10/5/12

PROLOGUE


The text below describes my situation when I first set up this blog a couple of months ago(then, I had this published on my "about" page). Well, all the hopes I had then have come to fruition - so I've written a new "About" text, and the story below serves now as a "prologue" to the story that is happening right at this moment.

July 2012
I'm a songwriter - among other things. I've been writing songs on and off for 30 years. I've not made a career of it - sometimes I wish I had, mostly I'm content with the life I've led. The last 10 years I've not written anything new, I felt I'd said everything I wanted to say in song for the time being. Instead I took to writing on the web: blogs, personal stuff, articles. Most of my writing covered the same themes as most of my songs: living your own life, being conscious of your choices to be who you want to be... obviously I wasn't finished with my themes, just gave them a new voice.

I'm also an illustrator of childrens picturebooks - I've been doing that for 5 years alongside a "normal" job as school concierge, but it's the closest I've come to having a career. Lately I quit my day job and set up a website called OTTO PrentenBoeken (Otto picturebooks). What I do now is write and illustrate my own kids stories and publish them as videofilms, which means they're digital books which can be purchased from my site. It's a new endeavor and it's going to take a while before it provides a decent income.

But writing kids stories doesn't fulfill my creative/writing needs completely - there's something missing. And alongside all the writing I do for my site, I still find myself needing to write about the thoughts and feelings that keep me continually busy... my life themes.

Perchance I stumbled upon an article on the web over a storytelling phenomenon in New York, and it got me excited. I checked if there was anything like it happening in Amsterdam and there was, at a venue called the Mezrab - and they had an English storytelling evening planned for the following day. This I had to see.

I had an image in my mind of how such an evening would be, filled with interesting friendly people, entertaining storytellers, comradeship, an intellectual atmosphere, singing, laughing, drinking... I was hoping to find a place where I felt at home, among people I would want as friends. Well... I wasn't disappointed. It was all this and more. It was a place that gave me the feeling that I'd found what I'd always been looking for... whatever that might have been. I was immediately hooked and reeled in.

I have the tendency to flip from one passion to another - I want to do a lot of things in my life, but nothing grabs me strongly enough that I stick with it long enough to make something of it. You see, I don't want a job, I don't want a career... I want a lifestyle.
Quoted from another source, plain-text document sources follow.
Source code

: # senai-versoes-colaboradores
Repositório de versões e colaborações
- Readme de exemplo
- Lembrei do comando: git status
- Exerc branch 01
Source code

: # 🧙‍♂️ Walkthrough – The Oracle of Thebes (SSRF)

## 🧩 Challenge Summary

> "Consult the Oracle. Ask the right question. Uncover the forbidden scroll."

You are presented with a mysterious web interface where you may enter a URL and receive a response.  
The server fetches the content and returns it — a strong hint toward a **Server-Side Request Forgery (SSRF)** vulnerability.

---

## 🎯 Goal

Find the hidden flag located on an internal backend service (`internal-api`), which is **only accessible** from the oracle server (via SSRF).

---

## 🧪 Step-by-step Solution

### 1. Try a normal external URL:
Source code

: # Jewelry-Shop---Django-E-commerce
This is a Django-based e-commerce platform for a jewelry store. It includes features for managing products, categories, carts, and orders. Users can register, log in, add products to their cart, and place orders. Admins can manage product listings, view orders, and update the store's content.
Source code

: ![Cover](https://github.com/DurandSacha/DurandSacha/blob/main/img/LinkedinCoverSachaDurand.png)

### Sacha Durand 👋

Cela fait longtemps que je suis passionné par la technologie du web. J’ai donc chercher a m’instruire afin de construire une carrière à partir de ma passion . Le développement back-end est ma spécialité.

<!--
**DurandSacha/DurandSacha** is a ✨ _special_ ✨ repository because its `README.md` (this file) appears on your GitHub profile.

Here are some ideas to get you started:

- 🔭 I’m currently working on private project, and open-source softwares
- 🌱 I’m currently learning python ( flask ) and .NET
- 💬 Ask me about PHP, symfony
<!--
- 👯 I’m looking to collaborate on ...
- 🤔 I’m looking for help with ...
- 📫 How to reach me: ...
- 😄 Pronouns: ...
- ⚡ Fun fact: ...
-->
Trouble is that without a job or a career, realizing that lifestyle is difficult.

I thought I had an answer when I started illustrating books for publishers - if I did it full-time I'd be free to work my own hours and pretty much anywhere I wanted. But there is a downside working on commission basis: ridiculously short deadlines, very little payment, enormous competition, and publishers who often expect you to adapt your creativity and style to suit them.  

And then the pressure to find the next commission, and hopefully illustrate a book that you like yourself. 
Cue Mezrab... and live, true-story, storytelling.


I feel like I've found my calling. There's a minstrel and raconteur in me screaming to get out, to travel the world and gather tales and share them with others, in story form and in song. I always said that if I lived in the middle-ages I'd have been a travelling minstrel. Ho Hey! I can do it here and now. I can be a writer, a musician, a songwriter, a performing artist, a traveler, an observer, a poet, a philosopher, an artist... I can live my dream lifestyle.


And so this blog, and the inspiration to start writing songs again... songs with real stories in them. Initially I thought this would be just a platform to share my own true stories and songs. But the world of storytelling is much too exciting to leave it at that. I want to make video interviews with other storytellers and writers and musicians and poets... I want to share this new passion of mine with others who feel the same way. I don't want to be a bystander, I want to be involved.


I run the danger now of losing interest in my childrensbook site, but maybe I just need to put it in the right position, the right role, so it becomes a part of my "bigger picture" activity. We'll see how that develops. But this blog and the path it's taking me on is my passion now. And I don't intend it to become a victim of my flippant nature... this is here to stay.